15th Anniversary of the BP Deepwater Horizon Disaster

Sunday, April 20 is the 15th anniversary of the BP Deepwater Horizon oil-well blowout disaster off the coast of Louisiana – perhaps the largest human-caused environmental catastrophe ever (unless you figure-in the ongoing American petroleum industry’s impact on climate…)
The ongoing impacts on charismatic animals have been tracked because heretofore there has been funding to track them, and the impacts are pretty clear by the various chemically-induced illnesses and mortalities of turtles and marine mammals. (This tracking is probably going away under the current administration.) It is less clear what has occurred on the ~150 sq. miles of sea floor habitat, suffocating under the toxic cocktail of hydrocarbons and the dispersants used at the broken wellhead.
Above the waterline, oil suffocation of marsh grasses has doubled the erosion rate of Louisiana marsh shorelines – which was already disappearing at a rate of 20 to 35 sq. miles/year due to a number of factors, including diversion of the Mississippi River and channelizing the marshes for pipeline and tanker access to inland refineries. This will significantly amplify the impacts of sea level rise in coastal Louisiana.
Of course nobody really wants to hear about all of this stuff… so depressing. And it might inform Federal-level prophylactic and mitigation policies – probably the dominant reason so many of the research projects revealing these impacts are being de-funded.
The circumstances that led to the Deepwater Horizon disaster were lubricated by lax attention to regulations, and exacerbated by a way-too-friendly relationship between the Oil Industry and the Department of Interior.
So now that the oilmen are in the Oval Office, it is not surprising that the current administration is proposing “Sunsetting” all regulations that interfere with petroleum production.
Unless cooler minds prevail (or just step up to the plate, dammit…), I believe we’ll need to be choked by a series of environmental disasters before the public gets angry enough to rein in these rogues.
This is what happened in 1972, when, after a litany of environmental disasters, the public got pissed-off to the point that we were done giving industry free license to destroy our living habitat: The Cuyahoga River Fire, Love Canal, the Stringfellow Acid Pits, and ubiquitous local experiences of having to suffer foul air, poisoned lakes and streams, and nasty patches of tar on local beaches – all at the leisure of the industries that were “giving us jobs.”
It was just over 50 years ago that a whole raft of environmental regulations were almost unanimously brought into law. The National Environmental Policy Act, the Marine Mammal Protection Act, the Clean Water and Clean Air acts, the Endangered Species Act – along with their regulatory agencies – Environmental Protection Agency, National Marine Fisheries Service, Marine Mammal Commission, US Fish and Wildlife Service etc…
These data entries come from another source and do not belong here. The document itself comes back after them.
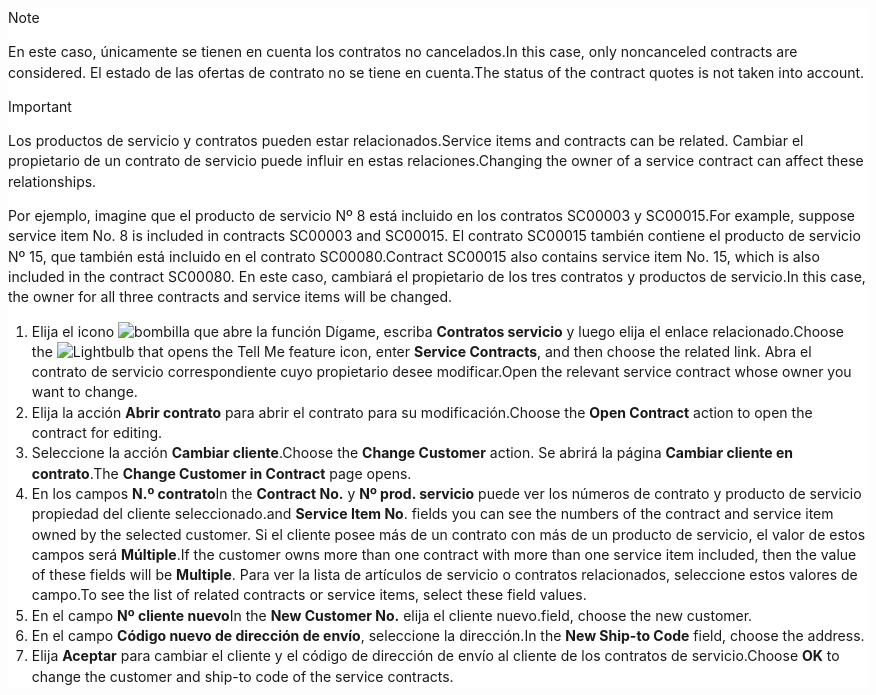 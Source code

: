 > [!NOTE]  
>  <span data-ttu-id="7a2c9-237">En este caso, únicamente se tienen en cuenta los contratos no cancelados.</span><span class="sxs-lookup"><span data-stu-id="7a2c9-237">In this case, only noncanceled contracts are considered.</span></span> <span data-ttu-id="7a2c9-238">El estado de las ofertas de contrato no se tiene en cuenta.</span><span class="sxs-lookup"><span data-stu-id="7a2c9-238">The status of the contract quotes is not taken into account.</span></span>  

> [!IMPORTANT]  
>  <span data-ttu-id="7a2c9-239">Los productos de servicio y contratos pueden estar relacionados.</span><span class="sxs-lookup"><span data-stu-id="7a2c9-239">Service items and contracts can be related.</span></span> <span data-ttu-id="7a2c9-240">Cambiar el propietario de un contrato de servicio puede influir en estas relaciones.</span><span class="sxs-lookup"><span data-stu-id="7a2c9-240">Changing the owner of a service contract can affect these relationships.</span></span>  
>   
>  <span data-ttu-id="7a2c9-241">Por ejemplo, imagine que el producto de servicio Nº 8 está incluido en los contratos SC00003 y SC00015.</span><span class="sxs-lookup"><span data-stu-id="7a2c9-241">For example, suppose service item No. 8 is included in contracts SC00003 and SC00015.</span></span> <span data-ttu-id="7a2c9-242">El contrato SC00015 también contiene el producto de servicio Nº 15, que también está incluido en el contrato SC00080.</span><span class="sxs-lookup"><span data-stu-id="7a2c9-242">Contract SC00015 also contains service item No. 15, which is also included in the contract SC00080.</span></span> <span data-ttu-id="7a2c9-243">En este caso, cambiará el propietario de los tres contratos y productos de servicio.</span><span class="sxs-lookup"><span data-stu-id="7a2c9-243">In this case, the owner for all three contracts and service items will be changed.</span></span>  

1. <span data-ttu-id="7a2c9-244">Elija el icono ![bombilla que abre la función Dígame](media/ui-search/search_small.png "Dígame que desea hacer"), escriba **Contratos servicio** y luego elija el enlace relacionado.</span><span class="sxs-lookup"><span data-stu-id="7a2c9-244">Choose the ![Lightbulb that opens the Tell Me feature](media/ui-search/search_small.png "Tell me what you want to do") icon, enter **Service Contracts**, and then choose the related link.</span></span> <span data-ttu-id="7a2c9-245">Abra el contrato de servicio correspondiente cuyo propietario desee modificar.</span><span class="sxs-lookup"><span data-stu-id="7a2c9-245">Open the relevant service contract whose owner you want to change.</span></span>  
2. <span data-ttu-id="7a2c9-246">Elija la acción **Abrir contrato** para abrir el contrato para su modificación.</span><span class="sxs-lookup"><span data-stu-id="7a2c9-246">Choose the **Open Contract** action to open the contract for editing.</span></span>  
3. <span data-ttu-id="7a2c9-247">Seleccione la acción **Cambiar cliente**.</span><span class="sxs-lookup"><span data-stu-id="7a2c9-247">Choose the **Change Customer** action.</span></span> <span data-ttu-id="7a2c9-248">Se abrirá la página **Cambiar cliente en contrato**.</span><span class="sxs-lookup"><span data-stu-id="7a2c9-248">The **Change Customer in Contract** page opens.</span></span>  
4. <span data-ttu-id="7a2c9-249">En los campos **N.º contrato**</span><span class="sxs-lookup"><span data-stu-id="7a2c9-249">In the **Contract No.**</span></span> <span data-ttu-id="7a2c9-250">y **Nº prod. servicio** puede ver los números de contrato y producto de servicio propiedad del cliente seleccionado.</span><span class="sxs-lookup"><span data-stu-id="7a2c9-250">and **Service Item No**. fields you can see the numbers of the contract and service item owned by the selected customer.</span></span> <span data-ttu-id="7a2c9-251">Si el cliente posee más de un contrato con más de un producto de servicio, el valor de estos campos será **Múltiple**.</span><span class="sxs-lookup"><span data-stu-id="7a2c9-251">If the customer owns more than one contract with more than one service item included, then the value of these fields will be **Multiple**.</span></span> <span data-ttu-id="7a2c9-252">Para ver la lista de artículos de servicio o contratos relacionados, seleccione estos valores de campo.</span><span class="sxs-lookup"><span data-stu-id="7a2c9-252">To see the list of related contracts or service items, select these field values.</span></span>  
5. <span data-ttu-id="7a2c9-253">En el campo **Nº cliente nuevo**</span><span class="sxs-lookup"><span data-stu-id="7a2c9-253">In the **New Customer No.**</span></span> <span data-ttu-id="7a2c9-254">elija el cliente nuevo.</span><span class="sxs-lookup"><span data-stu-id="7a2c9-254">field, choose the new customer.</span></span>  
6. <span data-ttu-id="7a2c9-255">En el campo **Código nuevo de dirección de envío**, seleccione la dirección.</span><span class="sxs-lookup"><span data-stu-id="7a2c9-255">In the **New Ship-to Code** field, choose the address.</span></span>  
7. <span data-ttu-id="7a2c9-256">Elija **Aceptar** para cambiar el cliente y el código de dirección de envío al cliente de los contratos de servicio.</span><span class="sxs-lookup"><span data-stu-id="7a2c9-256">Choose **OK** to change the customer and ship-to code of the service contracts.</span></span>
So it turned out that these agencies and their policies were so successful that now people don’t know, or don’t remember how bad it was before they showed up.
Since then industry propaganda has been successful enough to frame these agencies, and the regulations as “a burdensome impediment to industrial and economic progress.”
At the moment it appears that we may need to learn these ugly lessons again.